EXERCISE:
Pictures stay out of the answer, but every line of the material must be restated exactly.

EXTRACTED RECORDS:

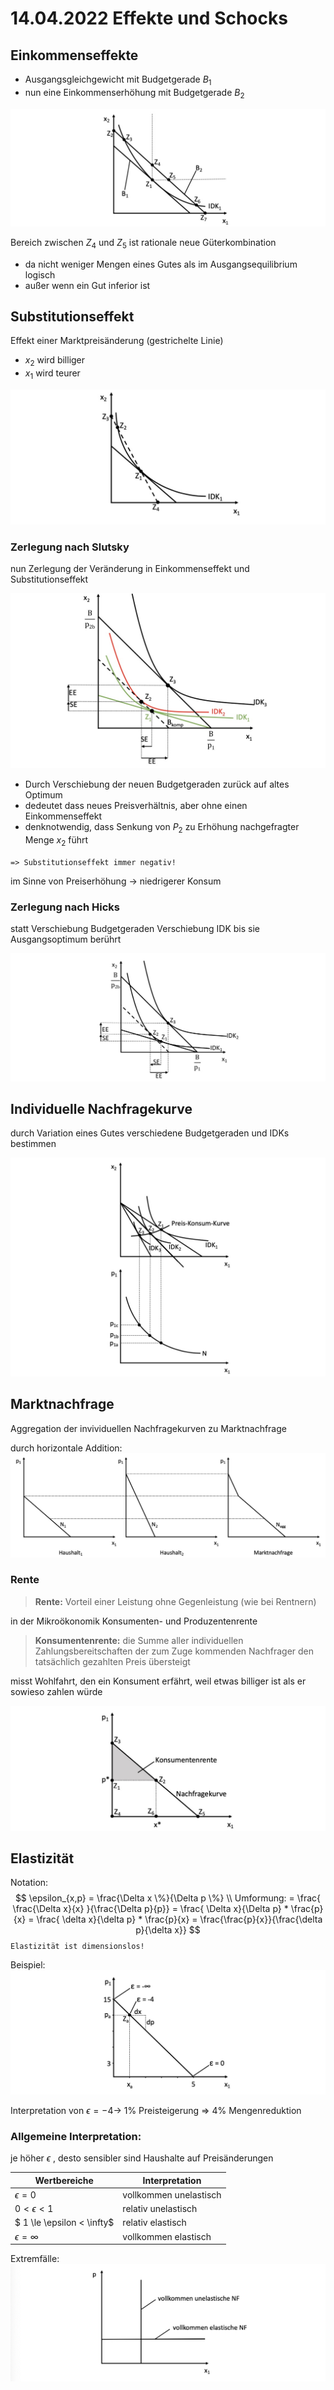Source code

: # 14.04.2022 Effekte und Schocks



## Einkommenseffekte

- Ausgangsgleichgewicht mit Budgetgerade $B_1$ 
- nun eine Einkommenserhöhung mit Budgetgerade $B_2$ 

![2022-04-18_11.15.01](../images/2022-04-18_11.15.01.jpg)

Bereich zwischen $Z_4$ und $Z_5$ ist rationale neue Güterkombination 
- da nicht weniger Mengen eines Gutes als im Ausgangsequilibrium logisch
- außer wenn ein Gut inferior ist



## Substitutionseffekt

Effekt einer Marktpreisänderung (gestrichelte Linie)

- $x_2$ wird billiger
- $x_1$ wird teurer

![2022-04-18_11.26.58](../images/2022-04-18_11.26.58.jpg)

### Zerlegung nach Slutsky

nun Zerlegung der Veränderung in Einkommenseffekt und Substitutionseffekt

![2022-04-18_11.42.13](../images/2022-04-18_11.42.13.jpg)

- Durch Verschiebung der neuen Budgetgeraden zurück auf altes Optimum
- dedeutet dass neues Preisverhältnis, aber ohne einen Einkommenseffekt
- denknotwendig, dass Senkung von $P_2$ zu Erhöhung nachgefragter Menge $x_2$ führt

`=> Substitutionseffekt immer negativ!`

im Sinne von Preiserhöhung -> niedrigerer Konsum

### Zerlegung nach Hicks

statt Verschiebung Budgetgeraden Verschiebung IDK bis sie Ausgangsoptimum berührt

![2022-04-18_11.53.58](../images/2022-04-18_11.53.58.jpg)

## Individuelle Nachfragekurve

durch Variation eines Gutes verschiedene Budgetgeraden und IDKs bestimmen

![2022-04-18_11.57.37](../images/2022-04-18_11.57.37.jpg)

## Marktnachfrage

Aggregation der invividuellen Nachfragekurven zu Marktnachfrage

durch horizontale Addition:![2022-04-18_11.59.32](../images/2022-04-18_11.59.32.jpg)

### Rente

> **Rente:** Vorteil einer Leistung ohne Gegenleistung (wie bei Rentnern)

in der Mikroökonomik Konsumenten- und Produzentenrente

> **Konsumentenrente:** die Summe aller individuellen Zahlungsbereitschaften der zum Zuge kommenden Nachfrager den tatsächlich gezahlten Preis übersteigt

misst Wohlfahrt, den ein Konsument erfährt, weil etwas billiger ist als er sowieso zahlen würde

![2022-04-18_12.12.38](../images/2022-04-18_12.12.38.jpg)

## Elastizität

Notation: 
$$
\epsilon_{x,p} 
= \frac{\Delta x \%}{\Delta p \%}  
\\ Umformung:
= \frac{ \frac{\Delta x}{x} }{\frac{\Delta p}{p}} 
= \frac{ \Delta x}{\Delta p} * \frac{p}{x}
= \frac{ \delta x}{\delta p} * \frac{p}{x}
= \frac{\frac{p}{x}}{\frac{\delta p}{\delta x}}
$$
`Elastizität ist dimensionslos!`  

Beispiel: ![2022-04-18_12.25.05](../images/2022-04-18_12.25.05.jpg)

Interpretation von $\epsilon = -4 \to$  1% Preisteigerung => 4% Mengenreduktion

### Allgemeine Interpretation: 

je höher $\epsilon$ , desto sensibler sind Haushalte auf Preisänderungen

| Wertbereiche               | Interpretation         |
| -------------------------- | ---------------------- |
| $\epsilon = 0$             | vollkommen unelastisch |
| $0 < \epsilon < 1$         | relativ unelastisch    |
| $ 1 \le \epsilon < \infty$ | relativ elastisch      |
| $\epsilon = \infty$        | vollkommen elastisch   |

Extremfälle: ![2022-04-18_12.40.20](../images/2022-04-18_12.40.20.jpg)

ANSWER SPACE:
Source code

: # 14.04.2022 Effekte und Schocks



## Einkommenseffekte

- Ausgangsgleichgewicht mit Budgetgerade $B_1$ 
- nun eine Einkommenserhöhung mit Budgetgerade $B_2$ 

![2022-04-18_11.15.01](../images/2022-04-18_11.15.01.jpg)

Bereich zwischen $Z_4$ und $Z_5$ ist rationale neue Güterkombination 
- da nicht weniger Mengen eines Gutes als im Ausgangsequilibrium logisch
- außer wenn ein Gut inferior ist



## Substitutionseffekt

Effekt einer Marktpreisänderung (gestrichelte Linie)

- $x_2$ wird billiger
- $x_1$ wird teurer

![2022-04-18_11.26.58](../images/2022-04-18_11.26.58.jpg)

### Zerlegung nach Slutsky

nun Zerlegung der Veränderung in Einkommenseffekt und Substitutionseffekt

![2022-04-18_11.42.13](../images/2022-04-18_11.42.13.jpg)

- Durch Verschiebung der neuen Budgetgeraden zurück auf altes Optimum
- dedeutet dass neues Preisverhältnis, aber ohne einen Einkommenseffekt
- denknotwendig, dass Senkung von $P_2$ zu Erhöhung nachgefragter Menge $x_2$ führt

`=> Substitutionseffekt immer negativ!`

im Sinne von Preiserhöhung -> niedrigerer Konsum

### Zerlegung nach Hicks

statt Verschiebung Budgetgeraden Verschiebung IDK bis sie Ausgangsoptimum berührt

![2022-04-18_11.53.58](../images/2022-04-18_11.53.58.jpg)

## Individuelle Nachfragekurve

durch Variation eines Gutes verschiedene Budgetgeraden und IDKs bestimmen

![2022-04-18_11.57.37](../images/2022-04-18_11.57.37.jpg)

## Marktnachfrage

Aggregation der invividuellen Nachfragekurven zu Marktnachfrage

durch horizontale Addition:![2022-04-18_11.59.32](../images/2022-04-18_11.59.32.jpg)

### Rente

> **Rente:** Vorteil einer Leistung ohne Gegenleistung (wie bei Rentnern)

in der Mikroökonomik Konsumenten- und Produzentenrente

> **Konsumentenrente:** die Summe aller individuellen Zahlungsbereitschaften der zum Zuge kommenden Nachfrager den tatsächlich gezahlten Preis übersteigt

misst Wohlfahrt, den ein Konsument erfährt, weil etwas billiger ist als er sowieso zahlen würde

![2022-04-18_12.12.38](../images/2022-04-18_12.12.38.jpg)

## Elastizität

Notation: 
$$
\epsilon_{x,p} 
= \frac{\Delta x \%}{\Delta p \%}  
\\ Umformung:
= \frac{ \frac{\Delta x}{x} }{\frac{\Delta p}{p}} 
= \frac{ \Delta x}{\Delta p} * \frac{p}{x}
= \frac{ \delta x}{\delta p} * \frac{p}{x}
= \frac{\frac{p}{x}}{\frac{\delta p}{\delta x}}
$$
`Elastizität ist dimensionslos!`  

Beispiel: ![2022-04-18_12.25.05](../images/2022-04-18_12.25.05.jpg)

Interpretation von $\epsilon = -4 \to$  1% Preisteigerung => 4% Mengenreduktion

### Allgemeine Interpretation: 

je höher $\epsilon$ , desto sensibler sind Haushalte auf Preisänderungen

| Wertbereiche               | Interpretation         |
| -------------------------- | ---------------------- |
| $\epsilon = 0$             | vollkommen unelastisch |
| $0 < \epsilon < 1$         | relativ unelastisch    |
| $ 1 \le \epsilon < \infty$ | relativ elastisch      |
| $\epsilon = \infty$        | vollkommen elastisch   |

Extremfälle: ![2022-04-18_12.40.20](../images/2022-04-18_12.40.20.jpg)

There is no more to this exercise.